Jongin mengangkat alis, merasa tidak ada yang salah dengan dirinya. “Hanya dua. Memangnya kenapa?”
“Bohong,” kata Soojung. “Kamu pasti menyemprotkan pewangi pakaian juga pada jasmu.”
“Ngg—ya, itu juga.”
“Pantas saja!” seru Soojung. “Baunya menyengat sekali, kau tahu? Jadikan ini pelajaran bagimu. Perempuan suka laki-laki wangi, tapi bukan berarti terlalu wangi! Bikin mual, tahu. Aku nggak akan mau berdansa denganmu nanti. Bisa-bisa aku pingsan duluan.”
Jongin yang merasa harga dirinya diinjak-injak membalas dengan berani. “Aku juga nggak mau. Bisa-bisa aku tersandung gaunmu yang kepanjangan itu. Warnanya putih, lagi.”
Soojung melotot. “Dasar tidak mengerti dress code. Acara ini adalah inaugurasi. Acara peresmian kegiatan kamp. Bukan prom dimana kau bisa melihatku melompat-lompat mengikuti dentuman musik yang dimainkan DJ dari Kabin Elektronik sambil mengenakan dress diatas lutut!”
“Ya ampun, ini kesekian kalinya kau memarahiku,” gumam Jongin. “Oke, untuk malam ini, kita berdamai dulu.
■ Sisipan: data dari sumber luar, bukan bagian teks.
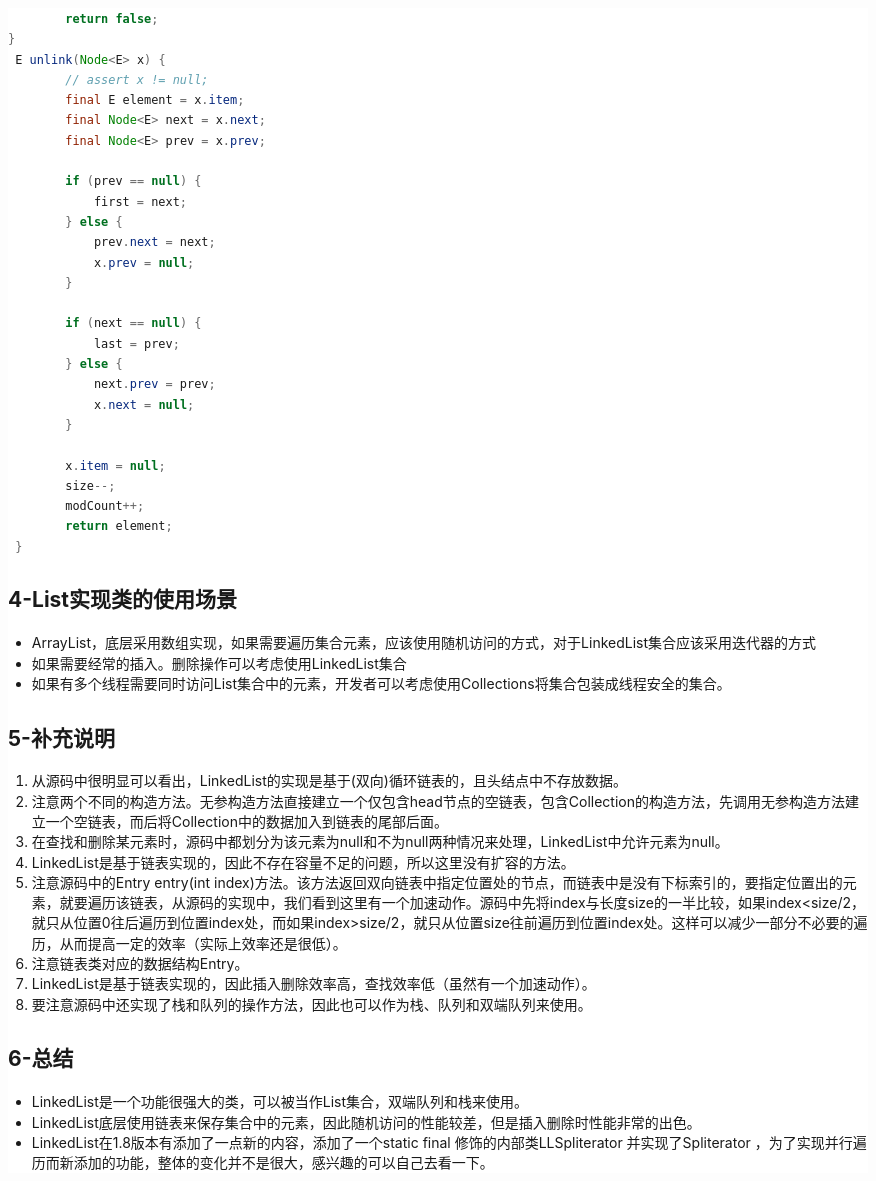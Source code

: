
 ```java
        return false;
}
 E unlink(Node<E> x) {
        // assert x != null;
        final E element = x.item;
        final Node<E> next = x.next;
        final Node<E> prev = x.prev;

        if (prev == null) {
            first = next;
        } else {
            prev.next = next;
            x.prev = null;
        }

        if (next == null) {
            last = prev;
        } else {
            next.prev = prev;
            x.next = null;
        }

        x.item = null;
        size--;
        modCount++;
        return element;
 }
```

## 4-List实现类的使用场景

- ArrayList，底层采用数组实现，如果需要遍历集合元素，应该使用随机访问的方式，对于LinkedList集合应该采用迭代器的方式
- 如果需要经常的插入。删除操作可以考虑使用LinkedList集合
- 如果有多个线程需要同时访问List集合中的元素，开发者可以考虑使用Collections将集合包装成线程安全的集合。

## 5-补充说明

1. 从源码中很明显可以看出，LinkedList的实现是基于(双向)循环链表的，且头结点中不存放数据。
2. 注意两个不同的构造方法。无参构造方法直接建立一个仅包含head节点的空链表，包含Collection的构造方法，先调用无参构造方法建立一个空链表，而后将Collection中的数据加入到链表的尾部后面。
3. 在查找和删除某元素时，源码中都划分为该元素为null和不为null两种情况来处理，LinkedList中允许元素为null。
4. LinkedList是基于链表实现的，因此不存在容量不足的问题，所以这里没有扩容的方法。
5. 注意源码中的Entry<E> entry(int index)方法。该方法返回双向链表中指定位置处的节点，而链表中是没有下标索引的，要指定位置出的元素，就要遍历该链表，从源码的实现中，我们看到这里有一个加速动作。源码中先将index与长度size的一半比较，如果index<size/2，就只从位置0往后遍历到位置index处，而如果index>size/2，就只从位置size往前遍历到位置index处。这样可以减少一部分不必要的遍历，从而提高一定的效率（实际上效率还是很低）。
6. 注意链表类对应的数据结构Entry。
7. LinkedList是基于链表实现的，因此插入删除效率高，查找效率低（虽然有一个加速动作）。
8. 要注意源码中还实现了栈和队列的操作方法，因此也可以作为栈、队列和双端队列来使用。

## 6-总结

- LinkedList是一个功能很强大的类，可以被当作List集合，双端队列和栈来使用。
- LinkedList底层使用链表来保存集合中的元素，因此随机访问的性能较差，但是插入删除时性能非常的出色。
- LinkedList在1.8版本有添加了一点新的内容，添加了一个static final 修饰的内部类LLSpliterator 并实现了Spliterator ，为了实现并行遍历而新添加的功能，整体的变化并不是很大，感兴趣的可以自己去看一下。
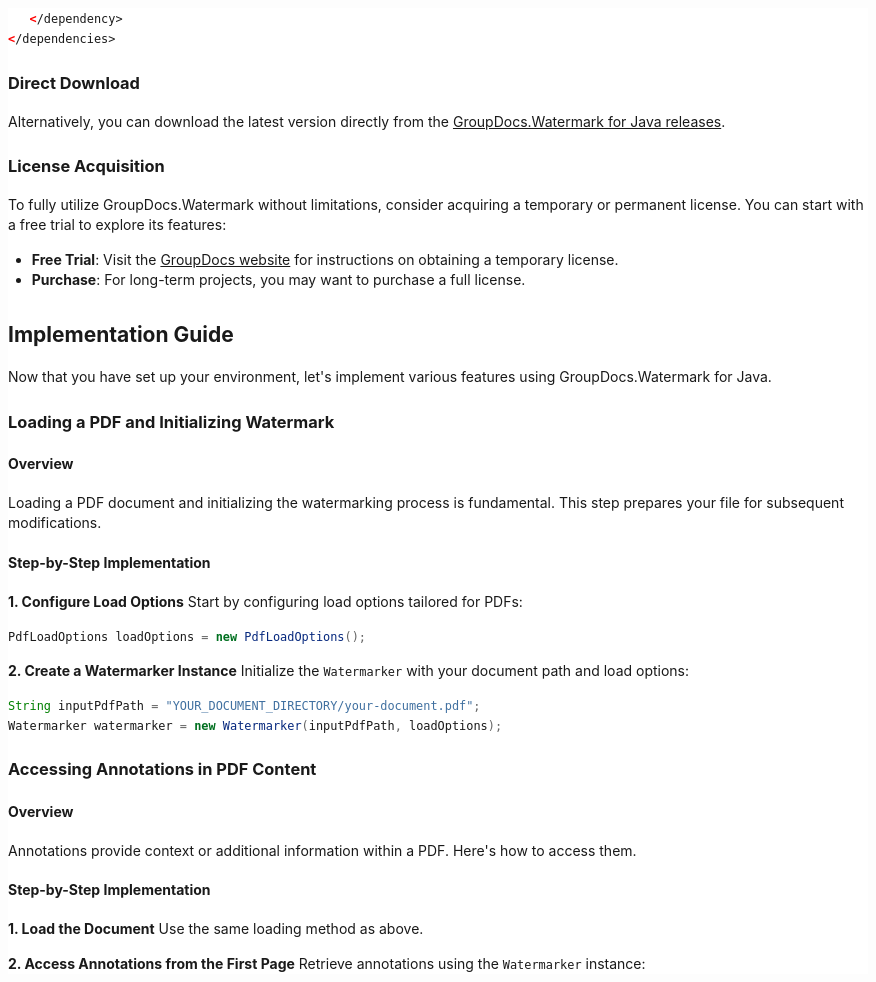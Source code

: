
 ```xml
   </dependency>
</dependencies>
```

### Direct Download
Alternatively, you can download the latest version directly from the [GroupDocs.Watermark for Java releases](https://releases.groupdocs.com/watermark/java/).

### License Acquisition
To fully utilize GroupDocs.Watermark without limitations, consider acquiring a temporary or permanent license. You can start with a free trial to explore its features:
- **Free Trial**: Visit the [GroupDocs website](https://purchase.groupdocs.com/temporary-license/) for instructions on obtaining a temporary license.
- **Purchase**: For long-term projects, you may want to purchase a full license.

## Implementation Guide
Now that you have set up your environment, let's implement various features using GroupDocs.Watermark for Java.

### Loading a PDF and Initializing Watermark

#### Overview
Loading a PDF document and initializing the watermarking process is fundamental. This step prepares your file for subsequent modifications.

#### Step-by-Step Implementation
**1. Configure Load Options**
Start by configuring load options tailored for PDFs:

```java
PdfLoadOptions loadOptions = new PdfLoadOptions();
```

**2. Create a Watermarker Instance**
Initialize the `Watermarker` with your document path and load options:

```java
String inputPdfPath = "YOUR_DOCUMENT_DIRECTORY/your-document.pdf";
Watermarker watermarker = new Watermarker(inputPdfPath, loadOptions);
```

### Accessing Annotations in PDF Content

#### Overview
Annotations provide context or additional information within a PDF. Here's how to access them.

#### Step-by-Step Implementation
**1. Load the Document**
Use the same loading method as above.

**2. Access Annotations from the First Page**
Retrieve annotations using the `Watermarker` instance:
Terserah kalau kau mau melanjutkan marahnya besok pagi. Asal jangan sekarang, setuju?”
“Terserahlah.”
“Ternyata yang lebih sensitif malam ini itu kamu dibanding Myungsoo,” komentar Jongin, lalu mengangkat ujung belakang gaun Soojung. “Sini, kuangkat agar tidak kotor.”